(Beginning of INPUT FOR THIS TASK)
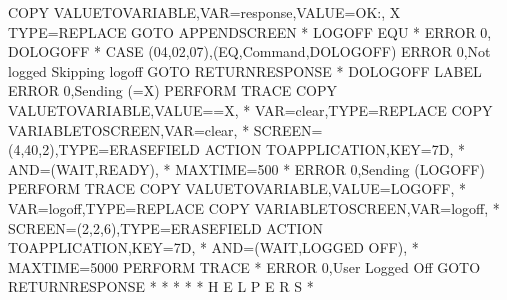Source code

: \documentclass[letterpaper,10pt,english]{sphinxmanual}
\begin{document}
\begin{sphinxVerbatim}[commandchars=\\\{\}]
   COPY\PYGZdl{} VALUE\PYGZhy{}TO\PYGZhy{}VARIABLE,VAR=\PYGZsq{}response\PYGZsq{},VALUE=\PYGZsq{}OK:\PYGZsq{},           X
         TYPE=REPLACE
   GOTO\PYGZdl{} APPEND\PYGZus{}SCREEN
*
LOGOFF   EQU   *
   ERROR\PYGZdl{} 0,\PYGZsq{}\PYGZhy{}\PYGZhy{}\PYGZhy{} DOLOGOFF\PYGZsq{}
*
   CASE\PYGZdl{} (04,02,07),(EQ,\PYGZsq{}Command\PYGZsq{},DOLOGOFF)
   ERROR\PYGZdl{} 0,\PYGZsq{}Not logged \PYGZhy{} Skipping logoff\PYGZsq{}
   GOTO\PYGZdl{} RETURN\PYGZus{}RESPONSE
*
DOLOGOFF LABEL\PYGZdl{}
   ERROR\PYGZdl{} 0,\PYGZsq{}Sending (=X)\PYGZsq{}
   PERFORM\PYGZdl{} TRACE
   COPY\PYGZdl{} VALUE\PYGZhy{}TO\PYGZhy{}VARIABLE,VALUE=\PYGZsq{}=X\PYGZsq{},                           *
         VAR=\PYGZsq{}clear\PYGZsq{},TYPE=REPLACE
   COPY\PYGZdl{} VARIABLE\PYGZhy{}TO\PYGZhy{}SCREEN,VAR=\PYGZsq{}clear\PYGZsq{},                         *
         SCREEN=(4,40,2),TYPE=ERASE\PYGZhy{}FIELD
   ACTION\PYGZdl{}  TO\PYGZhy{}APPLICATION,KEY=7D,                               *
         AND=(WAIT,\PYGZsq{}READY\PYGZsq{}),                                     *
         MAXTIME=500
*
   ERROR\PYGZdl{} 0,\PYGZsq{}Sending (LOGOFF)\PYGZsq{}
   PERFORM\PYGZdl{} TRACE
   COPY\PYGZdl{} VALUE\PYGZhy{}TO\PYGZhy{}VARIABLE,VALUE=\PYGZsq{}LOGOFF\PYGZsq{},                       *
         VAR=\PYGZsq{}logoff\PYGZsq{},TYPE=REPLACE
   COPY\PYGZdl{} VARIABLE\PYGZhy{}TO\PYGZhy{}SCREEN,VAR=\PYGZsq{}logoff\PYGZsq{},                        *
         SCREEN=(2,2,6),TYPE=ERASE\PYGZhy{}FIELD
   ACTION\PYGZdl{}  TO\PYGZhy{}APPLICATION,KEY=7D,                               *
         AND=(WAIT,\PYGZsq{}LOGGED OFF\PYGZsq{}),                                *
         MAXTIME=5000
   PERFORM\PYGZdl{} TRACE
*
   ERROR\PYGZdl{} 0,\PYGZsq{}User Logged Off\PYGZsq{}
   GOTO\PYGZdl{} RETURN\PYGZus{}RESPONSE
*
*
*
*\PYGZsh{}\PYGZsh{}\PYGZsh{}\PYGZsh{}\PYGZsh{}\PYGZsh{}\PYGZsh{}\PYGZsh{}\PYGZsh{}\PYGZsh{}\PYGZsh{}\PYGZsh{}\PYGZsh{}\PYGZsh{}\PYGZsh{}\PYGZsh{}\PYGZsh{}\PYGZsh{}\PYGZsh{}\PYGZsh{}\PYGZsh{}\PYGZsh{}\PYGZsh{}\PYGZsh{}\PYGZsh{}\PYGZsh{}\PYGZsh{}\PYGZsh{}\PYGZsh{}\PYGZsh{}\PYGZsh{}\PYGZsh{}\PYGZsh{}\PYGZsh{}\PYGZsh{}\PYGZsh{}\PYGZsh{}\PYGZsh{}\PYGZsh{}\PYGZsh{}\PYGZsh{}\PYGZsh{}\PYGZsh{}\PYGZsh{}\PYGZsh{}\PYGZsh{}\PYGZsh{}\PYGZsh{}\PYGZsh{}\PYGZsh{}\PYGZsh{}\PYGZsh{}\PYGZsh{}\PYGZsh{}\PYGZsh{}\PYGZsh{}\PYGZsh{}\PYGZsh{}\PYGZsh{}\PYGZsh{}\PYGZsh{}\PYGZsh{}\PYGZsh{}\PYGZsh{}\PYGZsh{}\PYGZsh{}\PYGZsh{}\PYGZsh{}\PYGZsh{}\PYGZsh{}
*\PYGZsh{}\PYGZsh{}                          H E L P E R S                           \PYGZsh{}\PYGZsh{}
*\PYGZsh{}\PYGZsh{}\PYGZsh{}\PYGZsh{}\PYGZsh{}\PYGZsh{}\PYGZsh{}\PYGZsh{}\PYGZsh{}\PYGZsh{}\PYGZsh{}\PYGZsh{}\PYGZsh{}\PYGZsh{}\PYGZsh{}\PYGZsh{}\PYGZsh{}\PYGZsh{}\PYGZsh{}\PYGZsh{}\PYGZsh{}\PYGZsh{}\PYGZsh{}\PYGZsh{}\PYGZsh{}\PYGZsh{}\PYGZsh{}\PYGZsh{}\PYGZsh{}\PYGZsh{}\PYGZsh{}\PYGZsh{}\PYGZsh{}\PYGZsh{}\PYGZsh{}\PYGZsh{}\PYGZsh{}\PYGZsh{}\PYGZsh{}\PYGZsh{}\PYGZsh{}\PYGZsh{}\PYGZsh{}\PYGZsh{}\PYGZsh{}\PYGZsh{}\PYGZsh{}\PYGZsh{}\PYGZsh{}\PYGZsh{}\PYGZsh{}\PYGZsh{}\PYGZsh{}\PYGZsh{}\PYGZsh{}\PYGZsh{}\PYGZsh{}\PYGZsh{}\PYGZsh{}\PYGZsh{}\PYGZsh{}\PYGZsh{}\PYGZsh{}\PYGZsh{}\PYGZsh{}\PYGZsh{}\PYGZsh{}\PYGZsh{}\PYGZsh{}\PYGZsh{}

\end{sphinxVerbatim}
\end{document}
(End of INPUT FOR THIS TASK)
Filter the records above for "ERROR" and copy every matching line.

■ TASK ANSWER
   ERROR\PYGZdl{} 0,\PYGZsq{}\PYGZhy{}\PYGZhy{}\PYGZhy{} DOLOGOFF\PYGZsq{}
   ERROR\PYGZdl{} 0,\PYGZsq{}Not logged \PYGZhy{} Skipping logoff\PYGZsq{}
   ERROR\PYGZdl{} 0,\PYGZsq{}Sending (=X)\PYGZsq{}
   ERROR\PYGZdl{} 0,\PYGZsq{}Sending (LOGOFF)\PYGZsq{}
   ERROR\PYGZdl{} 0,\PYGZsq{}User Logged Off\PYGZsq{}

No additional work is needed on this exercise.